到了她這般年紀,習慣了倚老賣老,她絲毫不為前些日子冤枉洲渚拐走杜佳雲的事感到虧心,反倒想借著那件事來向洲渚道謝,以拉近跟洲渚的關係。
「我們都聽佳雲說過了,原來那安婆才是略賣人口的拐子,全靠你跟阿池娘子有急智,通知了都軍,都軍及時趕到津口將那群拐子都抓捕歸案,你們才得以順利被救回。你們的恩情,我們杜家都記著呢!」
池不故和洲渚對視了一眼,分析出杜佳雲並沒有泄露池不故身手很好的消息,也沒有透露池不故跟掣雷都頭周憑驍的關係。

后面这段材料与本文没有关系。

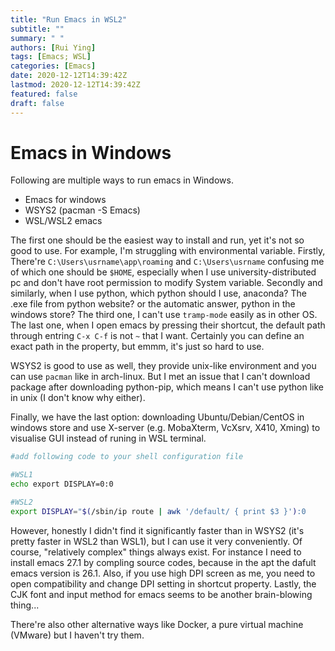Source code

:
 ```yaml
---
title: "Run Emacs in WSL2"
subtitle: ""
summary: " "
authors: [Rui Ying]
tags: [Emacs; WSL]
categories: [Emacs]
date: 2020-12-12T14:39:42Z
lastmod: 2020-12-12T14:39:42Z
featured: false
draft: false
---
```

# Emacs in Windows
Following are multiple ways to run emacs in Windows.
- Emacs for windows
- WSYS2 (pacman -S Emacs)
- WSL/WSL2 emacs

The first one should be the easiest way to install and run, yet it's not so good to use. For example, I'm struggling with environmental variable. Firstly, There're `C:\Users\usrname\app\roaming` and `C:\Users\usrname`  confusing me of which one should be `$HOME`, especially when I use university-distributed pc and don't have root permission to modify System variable. Secondly and similarly, when I use python, which python should I use, anaconda? The .exe file from python website? or the automatic answer, python in the windows store? The third one, I can't use `tramp-mode` easily as in other OS. The last one, when I open emacs by pressing their shortcut, the default path through entring `C-x C-f` is not `~` that I want. Certainly you can define an exact path in the property, but emmm, it's just so hard to use.

WSYS2 is good to use as well, they provide unix-like environment and you can use `pacman` like in arch-linux. But I met an issue that I can't download package after downloading python-pip, which means I can't use python like in unix (I don't know why either).

Finally, we have the last option: downloading Ubuntu/Debian/CentOS in windows store and use X-server (e.g. MobaXterm, VcXsrv, X410, Xming) to visualise GUI instead of runing in WSL terminal.

```sh
#add following code to your shell configuration file

#WSL1
echo export DISPLAY=0:0

#WSL2
export DISPLAY="$(/sbin/ip route | awk '/default/ { print $3 }'):0
```

However, honestly I didn't find it significantly faster than in WSYS2 (it's pretty faster in WSL2 than WSL1), but I can use it very conveniently. Of course, "relatively complex" things always exist. For instance I need to install emacs 27.1 by compling source codes, because in the apt the dafult emacs version is 26.1. Also, if you use high DPI screen as me, you need to open compatibility and change DPI setting in shortcut property. Lastly, the CJK font and input method for emacs seems to be another brain-blowing thing...

There're also other alternative ways like Docker, a pure virtual machine (VMware) but I haven't try them.

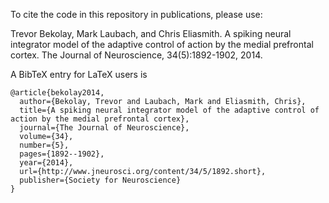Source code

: To cite the code in this repository in publications, please use:

Trevor Bekolay, Mark Laubach, and Chris Eliasmith.
A spiking neural integrator model of the adaptive control of action
by the medial prefrontal cortex.
The Journal of Neuroscience, 34(5):1892-1902, 2014.

A BibTeX entry for LaTeX users is

```TeX
@article{bekolay2014,
  author={Bekolay, Trevor and Laubach, Mark and Eliasmith, Chris},
  title={A spiking neural integrator model of the adaptive control of action by the medial prefrontal cortex},
  journal={The Journal of Neuroscience},
  volume={34},
  number={5},
  pages={1892--1902},
  year={2014},
  url={http://www.jneurosci.org/content/34/5/1892.short},
  publisher={Society for Neuroscience}
}
```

雖然池不故不介意,但她還是想要低調一些,因此杜佳雲的隱瞞對她們來說剛好。
洲渚道:「你們不要光是嘴上說感謝呀,用實際行動證明一下你們真的感恩吧!」
杜嘉娘笑容一僵,這是在向她索要謝禮嗎?可她今天是兩手空空地過來。
她咬了咬牙,有些心疼自己將要大出血,道:「我來得匆忙,還沒來得及準備,改天我們再備一份大禮,親自登門道謝!」
「切,你怎麼不乾脆挑個黃道吉日?」洲渚頓了下,取笑道,「哦,那沒辦法,畢竟你們最信任的女巫已經被抓了。」
杜嘉娘:「……」
她的臉色青一陣白一陣,最後一臉醬色。
這洲渚當真氣人,她到底是什麼來路?真的好想教她做人!
「洲娘子,我是真誠來致謝的,你何必如此咄咄逼人?」她道。
「哦,抱歉,最近經常被人針對、欺負,我弱小可憐,只能以口舌之能來保護我自己了。」
杜嘉娘的嘴角抽了抽,能單手舉起一個壯漢要雙臂才能抱起的大石頭,這叫弱小可憐?!
眼見杜嘉娘被懟的有些下不來台,更多資源在七餓群一屋貳耳七五貳叭一池不故清了清嗓子,撇開話題:「杜大娘的謝意,我們收到了。不知杜大娘還有沒有別的事?」
杜嘉娘緩了口氣,道:「我看你們要搬回來,想看看有沒有什麼幫得上忙的地方,畢竟大家都是鄰里鄉親的,應當互相幫助嘛!」
「夏館已經有人打掃過了,我們的行囊也不多,已經布置妥當了,就不勞杜大娘費心了。」池不故沉吟片刻,「倒是我們想去乾山村看一看佳雲,不知道方不方便?」
杜嘉娘自是清楚杜佳雲在杜家的近況,只是被杜段鎖在房內,沒有性命之憂,帶她們去看看應該無所謂。
她們一塊兒去了杜家。杜段看到洲渚,又想起她打自己的那一巴掌,頓時又難堪又生氣,質問道:「你們過來幹什麼?!」
杜嘉娘急忙上前去,衝著他嘀咕了幾句。
杜段正在氣頭上,道:「黃主事和縣尉待她們禮遇有加又怎麼樣,關我們什麼事?!」他指著洲渚,「前幾日,你仗著我在東村沒有族人羞辱我,今日你來了我的地盤,我讓你吃不了兜著走!」
洲渚揉了揉手腕,躍躍欲試:「來呀,我看看,是哪個想吃我的大耳光。」